SPEAKER_00Mm-hmm. I want to know about your journey, you know, as somebody in this community and and as a person in the world, you know, when you were uh young and thinking about what you wanted to do with your future, you know, did you have a grand plan? Did you say, I'm gonna go to college, I'm gonna get this degree, I'm gonna get this job, then I'm gonna maybe start my own business? Did you just kind of fall into things, you know? Uh and how did the groups that you identify with impact that in any way if they did?
SPEAKER_01Yeah, I always had a plan. I'm a Virgo, okay? Through and through, all the way down to my bones. I was very clear about it all. Went straight through school, undergrad, master's work, all the degrees. Um, I stopped at the PhD part because I was like, I don't know if I'm ready to write a dissertation about one particular thing in this moment. And um it's played out the way that I thought it would. All that being said, life be life, and we pivot quickly, right? We learn from our mistakes and our failures, and then we improve. And so, yes, I'm doing exactly what I thought I would be doing. I created a path for myself in which I thought I could be successful. I decided not to go the traditional broadcast journalism route because I didn't see people that looked like me on television. I still do not see people who look like me on television. And I decided to craft my own path. That is not um what I had in mind when I was 10 or 12, but telling stories, reporting about what's happening in the world, absolutely. Robin Roberts is my North Star. And if I ever get an opportunity to meet her, she might be the one person who I don't have any words for. I might just be standing there nodding and smiling. And hopefully I got somebody next to me that loves me enough to pinch me real quick. So maybe a word comes out. But yeah, I've always wanted to tell stories. I've always wanted to report. I've always um, it's always just been in who I who I am. I remember my my parents, they actually put me in a journalism camp even before I was in high school, um, learning how to cut tape. It's just, it's just always been, I've always been very clear that this is what I wanted to do.
SPEAKER_00Mm-hmm. And it's a tough field, I know. I spent uh 15 years at a CBS station as a reporter. And during that time, I think I saw some more people from, you know, that were underrepresented become more represented. I think there was sort of, I wouldn't call it a quota, but you know, when one of this type of person left, you know, a lot of times the station would replace with one of that type of person. But maybe, you know, and then if another type of person left, it wouldn't necessarily be open and, you know, to everybody and the best candidate. You know, that was just my perspective. I don't have any data on that particular. But, you know, you mentioned that you're you love tech and you're kind of a techie person. So at any point, when were you frustrated about media and feeling like, you know, uh as this kind of a person, maybe it's gonna be an uphill battle and maybe I should do this instead. Although tech, of course, is dominated by a lot of white men too.
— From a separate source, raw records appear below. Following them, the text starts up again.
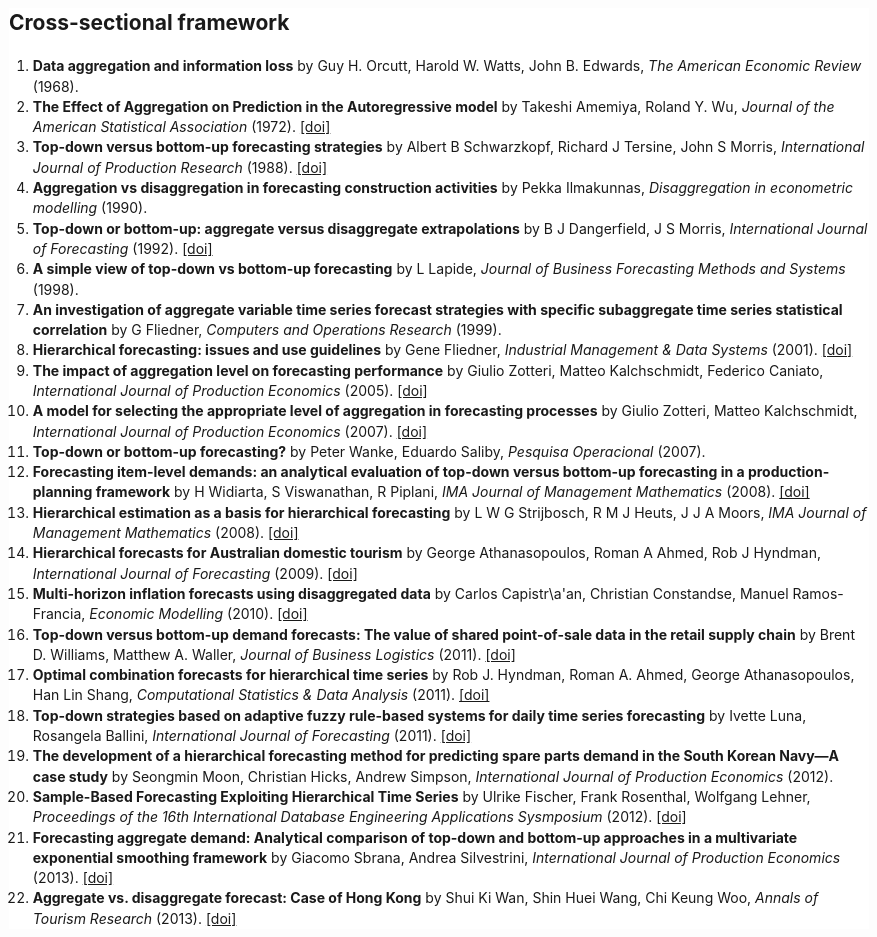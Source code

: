 
## Cross-sectional framework <a name="csframe"/>
1. **Data aggregation and information loss** by Guy H. Orcutt, Harold W. Watts, John B. Edwards, _The American Economic Review_ (1968).  
1. **The Effect of Aggregation on Prediction in the Autoregressive model** by Takeshi Amemiya, Roland Y. Wu, _Journal of the American Statistical Association_ (1972). [[doi]](https://doi.org/10.1080/01621459.1972.10481264) 
1. **Top-down versus bottom-up forecasting strategies** by Albert B Schwarzkopf, Richard J Tersine, John S Morris, _International Journal of Production Research_ (1988). [[doi]](https://doi.org/10.1080/00207548808947995) 
1. **Aggregation vs disaggregation in forecasting construction activities** by Pekka Ilmakunnas, _Disaggregation in econometric modelling_ (1990).  
1. **Top-down or bottom-up: aggregate versus disaggregate extrapolations** by B J Dangerfield, J S Morris, _International Journal of Forecasting_ (1992). [[doi]](https://doi.org/10.1016/0169-2070(92)90121-O) 
1. **A simple view of top-down vs bottom-up forecasting** by L Lapide, _Journal of Business Forecasting Methods and Systems_ (1998).  
1. **An investigation of aggregate variable time series forecast strategies with specific subaggregate time series statistical correlation** by G Fliedner, _Computers and Operations Research_ (1999).  
1. **Hierarchical forecasting: issues and use guidelines** by Gene Fliedner, _Industrial Management \& Data Systems_ (2001). [[doi]](https://doi.org/10.1108/02635570110365952) 
1. **The impact of aggregation level on forecasting performance** by Giulio Zotteri, Matteo Kalchschmidt, Federico Caniato, _International Journal of Production Economics_ (2005). [[doi]](https://doi.org/10.1016/j.ijpe.2004.06.044) 
1. **A model for selecting the appropriate level of aggregation in forecasting processes** by Giulio Zotteri, Matteo Kalchschmidt, _International Journal of Production Economics_ (2007). [[doi]](https://doi.org/10.1016/j.ijpe.2006.12.030) 
1. **Top-down or bottom-up forecasting?** by Peter Wanke, Eduardo Saliby, _Pesquisa Operacional_ (2007). 
1. **Forecasting item-level demands: an analytical evaluation of top-down versus bottom-up forecasting in a production-planning framework** by H Widiarta, S Viswanathan, R Piplani, _IMA Journal of Management Mathematics_ (2008). [[doi]](https://doi.org/10.1093/imaman/dpm039) 
1. **Hierarchical estimation as a basis for hierarchical forecasting** by L W G Strijbosch, R M J Heuts, J J A Moors, _IMA Journal of Management Mathematics_ (2008). [[doi]](https://doi.org/10.1093/imaman/dpm032) 
1. **Hierarchical forecasts for Australian domestic tourism** by George Athanasopoulos, Roman A Ahmed, Rob J Hyndman, _International Journal of Forecasting_ (2009). [[doi]](https://doi.org/10.1016/j.ijforecast.2008.07.004) 
1. **Multi-horizon inflation forecasts using disaggregated data** by Carlos Capistr\a'an, Christian Constandse, Manuel Ramos-Francia, _Economic Modelling_ (2010). [[doi]](https://doi.org/10.1016/j.econmod.2010.01.006) 
1. **Top-down versus bottom-up demand forecasts: The value of shared point-of-sale data in the retail supply chain** by Brent D. Williams, Matthew A. Waller, _Journal of Business Logistics_ (2011). [[doi]](https://doi.org/10.1111/j.2158-1592.2011.01002.x) 
1. **Optimal combination forecasts for hierarchical time series** by Rob J. Hyndman, Roman A. Ahmed, George Athanasopoulos, Han Lin Shang, _Computational Statistics \& Data Analysis_ (2011). [[doi]](https://doi.org/10.1016/j.csda.2011.03.006) 
1. **Top-down strategies based on adaptive fuzzy rule-based systems for daily time series forecasting** by Ivette Luna, Rosangela Ballini, _International Journal of Forecasting_ (2011). [[doi]](https://doi.org/10.1016/j.ijforecast.2010.09.006) 
1. **The development of a hierarchical forecasting method for predicting spare parts demand in the South Korean Navy—A case study** by Seongmin Moon, Christian Hicks, Andrew Simpson, _International Journal of Production Economics_ (2012).  
1. **Sample-Based Forecasting Exploiting Hierarchical Time Series** by Ulrike Fischer, Frank Rosenthal, Wolfgang Lehner, _Proceedings of the 16th International Database Engineering Applications Sysmposium_ (2012). [[doi]](https://doi.org/10.1145/2351476.2351490) 
1. **Forecasting aggregate demand: Analytical comparison of top-down and bottom-up approaches in a multivariate exponential smoothing framework** by Giacomo Sbrana, Andrea Silvestrini, _International Journal of Production Economics_ (2013). [[doi]](https://doi.org/10.1016/j.ijpe.2013.06.022) 
1. **Aggregate vs. disaggregate forecast: Case of Hong Kong** by Shui Ki Wan, Shin Huei Wang, Chi Keung Woo, _Annals of Tourism Research_ (2013). [[doi]](https://doi.org/10.1016/j.annals.2013.03.002)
SPEAKER_01Let's be clear, okay? I'm a queer, I'm a black, queer woman, okay, growing up on the south side of Chicago. And when I speak about seeing people who look like me on television, it's not just about black folks and it's not just about women. It is about queer folks too. Queer folks whose identity centers around being masculine of center, right? I wear suits. Do you see y'all tell me when you've seen a woman on a woman on television wearing a masculine suit, it just does not happen, right? Because the male gaze is still important uh for ratings, right? And so, yeah, I mean, I think I've been frustrated. Uh it deterred me in college and undergrad from television. It's why I pivoted to radio. No one had to be concerned about what I looked like, how I presented, or even have a thought about that. All you had to do was listen to my voice and be all right. And it proved that that's exactly where I needed to be. And and I enjoyed it more, honestly, probably because at that age, at 18, you it's just it was just like a lot more comfortable for me. And so with the work that I'm doing now, video is now important even for radio. And so here we are, um, out here being a content creator, and as people have told me, be a possibility model for others so that they know that they could do it too and be successful at this as they define what success means for them.
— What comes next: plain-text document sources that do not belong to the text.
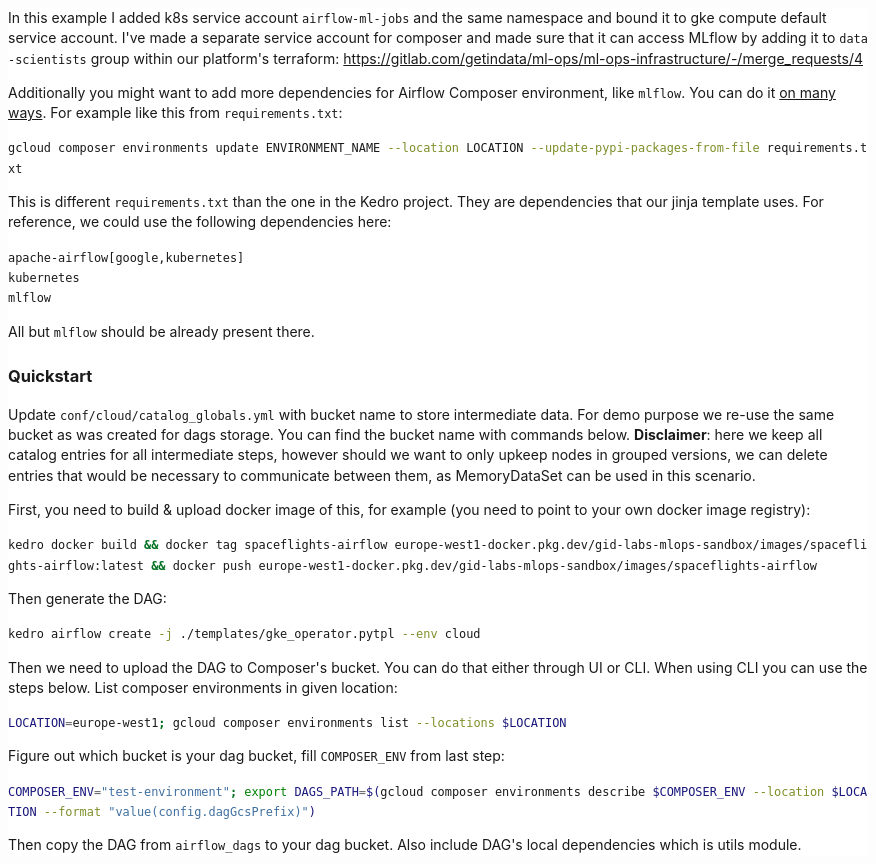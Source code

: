 In this example I added k8s service account `airflow-ml-jobs` and the same namespace and bound it to gke compute default service account. I've made a separate service account for composer and made sure that it can access MLflow by adding it to `data-scientists` group within our platform's terraform: https://gitlab.com/getindata/ml-ops/ml-ops-infrastructure/-/merge_requests/4

Additionally you might want to add more dependencies for Airflow Composer environment, like `mlflow`. You can do it [on many ways](https://cloud.google.com/composer/docs/how-to/using/installing-python-dependencies). For example like this from `requirements.txt`:

```bash
gcloud composer environments update ENVIRONMENT_NAME --location LOCATION --update-pypi-packages-from-file requirements.txt
```

This is different `requirements.txt` than the one in the Kedro project. They are dependencies that our jinja template uses. For reference, we could use the following dependencies here:

```
apache-airflow[google,kubernetes]
kubernetes
mlflow
```

All but `mlflow` should be already present there.

### Quickstart

Update `conf/cloud/catalog_globals.yml` with bucket name to store intermediate data. For demo purpose we re-use the same bucket as was created for dags storage. You can find the bucket name with commands below. **Disclaimer**: here we keep all catalog entries for all intermediate steps, however should we want to only upkeep nodes in grouped versions, we can delete entries that would be necessary to communicate between them, as MemoryDataSet can be used in this scenario. 

First, you need to build & upload docker image of this, for example (you need to point to your own docker image registry):
```bash
kedro docker build && docker tag spaceflights-airflow europe-west1-docker.pkg.dev/gid-labs-mlops-sandbox/images/spaceflights-airflow:latest && docker push europe-west1-docker.pkg.dev/gid-labs-mlops-sandbox/images/spaceflights-airflow
```

Then generate the DAG:
```bash
kedro airflow create -j ./templates/gke_operator.pytpl --env cloud
```

Then we need to upload the DAG to Composer's bucket. You can do that either through UI or CLI. When using CLI you can use the steps below. List composer environments in given location:
```bash
LOCATION=europe-west1; gcloud composer environments list --locations $LOCATION
```

Figure out which bucket is your dag bucket, fill `COMPOSER_ENV` from last step:
```bash
COMPOSER_ENV="test-environment"; export DAGS_PATH=$(gcloud composer environments describe $COMPOSER_ENV --location $LOCATION --format "value(config.dagGcsPrefix)")
```
Then copy the DAG from `airflow_dags` to your dag bucket. Also include DAG's local dependencies which is utils module.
SPEAKER_00And speaking of others, when people are listening to your story and they hear that you had this certain plan and you changed it and pivoted because of what you felt were, you know, barriers as well as what aligned with what you wanted to do. Do you recommend that to people? That, you know, at a certain point, do you, you know, do you really want to keep hitting your head against the wall if maybe there's a door open over there and you could go in the room and end up on the other side of the wall, right? Through a different door.
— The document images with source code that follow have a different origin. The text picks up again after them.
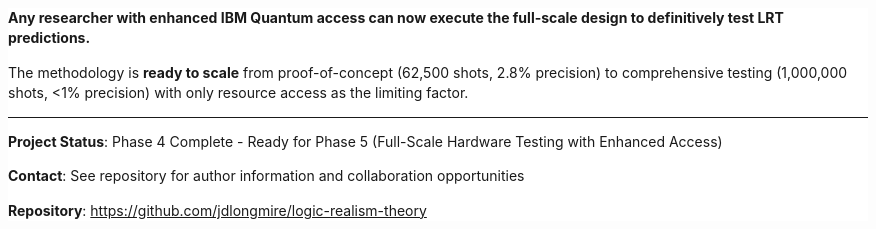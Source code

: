 **Any researcher with enhanced IBM Quantum access can now execute the full-scale design to definitively test LRT predictions.**

The methodology is **ready to scale** from proof-of-concept (62,500 shots, 2.8% precision) to comprehensive testing (1,000,000 shots, <1% precision) with only resource access as the limiting factor.

---

**Project Status**: Phase 4 Complete - Ready for Phase 5 (Full-Scale Hardware Testing with Enhanced Access)

**Contact**: See repository for author information and collaboration opportunities

**Repository**: https://github.com/jdlongmire/logic-realism-theory

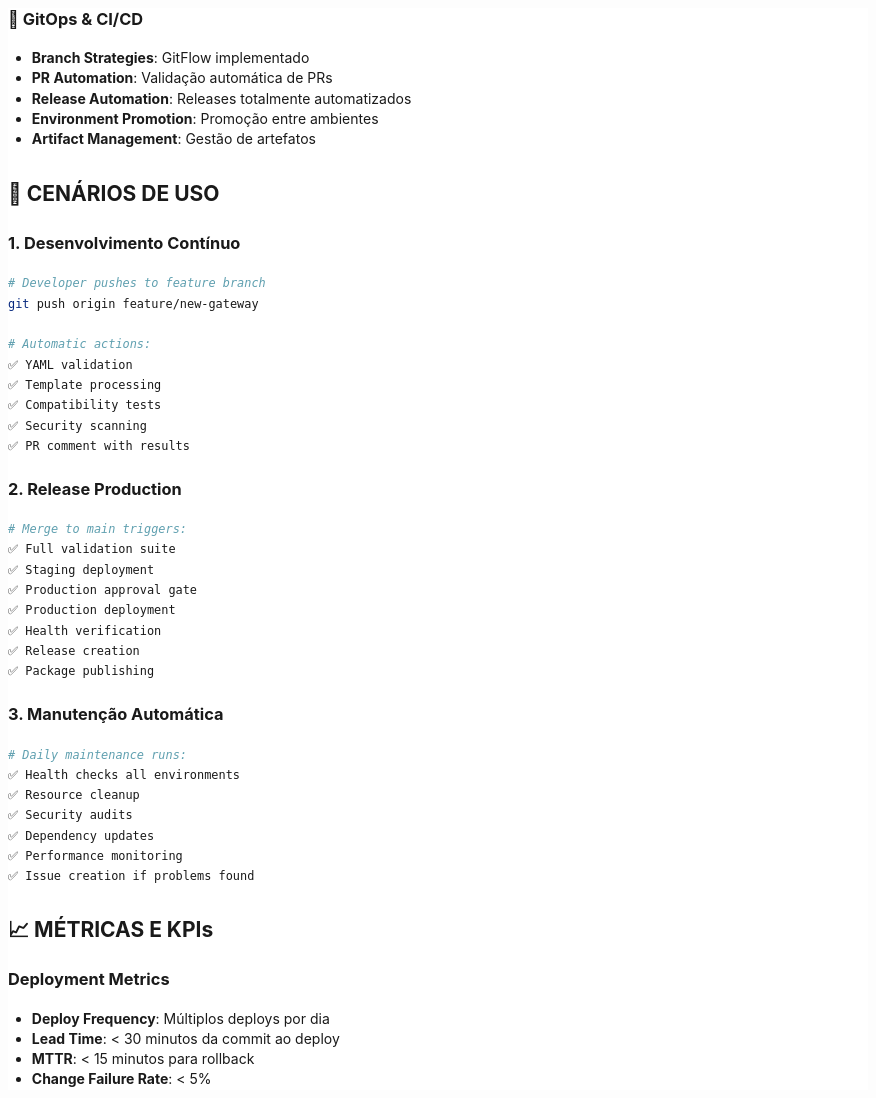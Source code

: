 ### 🔄 **GitOps & CI/CD**
- **Branch Strategies**: GitFlow implementado
- **PR Automation**: Validação automática de PRs
- **Release Automation**: Releases totalmente automatizados
- **Environment Promotion**: Promoção entre ambientes
- **Artifact Management**: Gestão de artefatos

## 🎯 **CENÁRIOS DE USO**

### **1. Desenvolvimento Contínuo**
```bash
# Developer pushes to feature branch
git push origin feature/new-gateway

# Automatic actions:
✅ YAML validation
✅ Template processing
✅ Compatibility tests
✅ Security scanning
✅ PR comment with results
```

### **2. Release Production**
```bash
# Merge to main triggers:
✅ Full validation suite
✅ Staging deployment
✅ Production approval gate
✅ Production deployment
✅ Health verification
✅ Release creation
✅ Package publishing
```

### **3. Manutenção Automática**
```bash
# Daily maintenance runs:
✅ Health checks all environments
✅ Resource cleanup
✅ Security audits
✅ Dependency updates
✅ Performance monitoring
✅ Issue creation if problems found
```

## 📈 **MÉTRICAS E KPIs**

### **Deployment Metrics**
- **Deploy Frequency**: Múltiplos deploys por dia
- **Lead Time**: < 30 minutos da commit ao deploy
- **MTTR**: < 15 minutos para rollback
- **Change Failure Rate**: < 5%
SPEAKER_01Absolutely. The power is in the pivot every single time. Life does not have to be hard. Um, I don't want to have the struggle story, okay? There will be bad things that happen, period. Like that is life. I have never had something good happen, and there wasn't this current underneath of some type of trial or tribulation happening at the same exact time. This is what life looks like. I think it is how we deal with it, how we move in it, right? How we find a way to stay even keel in it all, right? I am a person of faith. I'm really grounded in my faith. I feel like it is all gonna work out just as it should. And so here is me figuring out how to do and be and live in that. But life, life does not have to be hard or difficult. I find that when things actually come pretty easy, it feels right, things align, stuff just falls into place. It just becomes like, you know, like you playing Tetris, it just sort of all begins to fit and weave, right? And I and when I'm working, truly, and I find that let's just use Tetris as the analogy here. You turning and twisting, and things just keep blocking, and you just keep things just keep building up until you lose. Yo, I'm probably not supposed to be doing this right now. Not that I'm not supposed to ever do it, or maybe not ever revisit it, but maybe this is just not the right time. I do believe we can have everything, but we probably can't have it all at once.
SPEAKER_00Mm-hmm. Mm-hmm. Yes. And we hear that a lot from women who are mothers and have careers, and you know, they're supposed to be doing it all, but they're like, you can't really do it all and have it all at the same time. And, you know, you talk about the the power of pivot, which is is is very um insightful because when you're an entrepreneur, that's that's part of it. And so I wonder how you've been able to monetize what you're doing, because there are so many who would like to work full-time, you know, doing what you do, um, sharing stories. And it is not easy. What are some of the secrets that you can share? What are some of you know the things that you've done to build this path of being able to do this for a living?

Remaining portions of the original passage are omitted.